▶ **Task requirements**
The output should be limited to the line holding "special feature of" and the lines after it through the end of the entries, each restated exactly.

::::::::::

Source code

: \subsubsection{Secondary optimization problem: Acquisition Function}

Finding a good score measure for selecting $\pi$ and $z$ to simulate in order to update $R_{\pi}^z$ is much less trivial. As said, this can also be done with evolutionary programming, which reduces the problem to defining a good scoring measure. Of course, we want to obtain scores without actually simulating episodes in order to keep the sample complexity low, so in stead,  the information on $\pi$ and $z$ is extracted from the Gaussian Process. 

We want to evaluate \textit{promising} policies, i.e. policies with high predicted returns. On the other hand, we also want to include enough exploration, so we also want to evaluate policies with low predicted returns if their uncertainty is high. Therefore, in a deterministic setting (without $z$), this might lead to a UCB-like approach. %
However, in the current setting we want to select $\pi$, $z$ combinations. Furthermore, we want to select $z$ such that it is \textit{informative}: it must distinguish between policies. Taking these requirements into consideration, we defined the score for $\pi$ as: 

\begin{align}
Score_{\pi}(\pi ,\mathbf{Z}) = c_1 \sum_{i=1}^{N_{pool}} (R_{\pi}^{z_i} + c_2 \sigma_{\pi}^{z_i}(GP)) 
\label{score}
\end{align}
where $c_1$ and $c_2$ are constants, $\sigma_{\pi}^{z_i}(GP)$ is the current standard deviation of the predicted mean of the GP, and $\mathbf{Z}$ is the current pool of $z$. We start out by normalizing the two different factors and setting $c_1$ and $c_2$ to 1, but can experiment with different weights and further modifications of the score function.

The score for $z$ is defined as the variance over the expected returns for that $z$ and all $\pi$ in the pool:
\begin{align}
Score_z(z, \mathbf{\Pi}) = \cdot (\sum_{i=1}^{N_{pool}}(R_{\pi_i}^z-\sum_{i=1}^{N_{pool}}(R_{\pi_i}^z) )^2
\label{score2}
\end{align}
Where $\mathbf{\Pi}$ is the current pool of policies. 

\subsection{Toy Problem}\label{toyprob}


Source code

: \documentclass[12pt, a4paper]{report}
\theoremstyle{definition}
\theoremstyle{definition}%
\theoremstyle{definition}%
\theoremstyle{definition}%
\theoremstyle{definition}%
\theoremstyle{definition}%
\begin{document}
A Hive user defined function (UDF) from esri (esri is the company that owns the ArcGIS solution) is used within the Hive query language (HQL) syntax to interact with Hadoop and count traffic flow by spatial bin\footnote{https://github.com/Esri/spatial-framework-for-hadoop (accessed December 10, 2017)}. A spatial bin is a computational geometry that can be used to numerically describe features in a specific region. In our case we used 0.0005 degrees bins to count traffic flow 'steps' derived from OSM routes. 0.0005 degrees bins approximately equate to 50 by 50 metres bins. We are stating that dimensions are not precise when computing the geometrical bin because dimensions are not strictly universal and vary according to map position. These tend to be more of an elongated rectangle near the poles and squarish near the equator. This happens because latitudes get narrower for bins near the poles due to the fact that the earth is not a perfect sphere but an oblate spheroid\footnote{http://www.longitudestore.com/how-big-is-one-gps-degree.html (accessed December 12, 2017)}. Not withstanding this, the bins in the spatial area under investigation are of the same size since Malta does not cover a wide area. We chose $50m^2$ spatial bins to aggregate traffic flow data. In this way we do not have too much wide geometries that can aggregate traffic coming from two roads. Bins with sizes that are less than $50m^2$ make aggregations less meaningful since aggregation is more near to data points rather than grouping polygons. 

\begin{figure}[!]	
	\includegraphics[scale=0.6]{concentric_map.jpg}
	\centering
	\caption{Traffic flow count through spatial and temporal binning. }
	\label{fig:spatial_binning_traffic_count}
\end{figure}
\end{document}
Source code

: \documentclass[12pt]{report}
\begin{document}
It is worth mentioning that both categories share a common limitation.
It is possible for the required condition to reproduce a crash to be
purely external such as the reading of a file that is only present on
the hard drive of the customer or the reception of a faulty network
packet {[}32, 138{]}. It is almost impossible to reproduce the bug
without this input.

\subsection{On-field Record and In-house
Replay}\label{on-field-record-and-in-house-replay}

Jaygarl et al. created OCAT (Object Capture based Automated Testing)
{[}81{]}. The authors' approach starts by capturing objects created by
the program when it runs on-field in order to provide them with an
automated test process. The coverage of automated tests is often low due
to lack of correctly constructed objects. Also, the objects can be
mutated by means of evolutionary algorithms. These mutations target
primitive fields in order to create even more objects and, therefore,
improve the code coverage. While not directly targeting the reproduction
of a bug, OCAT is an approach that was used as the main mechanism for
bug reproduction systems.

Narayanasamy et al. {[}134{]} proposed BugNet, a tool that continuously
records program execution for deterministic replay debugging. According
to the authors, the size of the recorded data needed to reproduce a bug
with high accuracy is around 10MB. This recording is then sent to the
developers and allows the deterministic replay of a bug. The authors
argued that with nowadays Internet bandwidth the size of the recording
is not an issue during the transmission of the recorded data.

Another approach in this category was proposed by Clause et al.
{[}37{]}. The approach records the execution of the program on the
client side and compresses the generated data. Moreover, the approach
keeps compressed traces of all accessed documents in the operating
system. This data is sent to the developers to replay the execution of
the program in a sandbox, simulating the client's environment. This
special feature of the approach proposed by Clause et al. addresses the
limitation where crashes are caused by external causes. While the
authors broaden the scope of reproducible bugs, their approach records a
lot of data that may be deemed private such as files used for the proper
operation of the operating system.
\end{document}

::::::::::

▶ **Response box**
special feature of the approach proposed by Clause et al. addresses the
limitation where crashes are caused by external causes. While the
authors broaden the scope of reproducible bugs, their approach records a
lot of data that may be deemed private such as files used for the proper
operation of the operating system.
\end{document}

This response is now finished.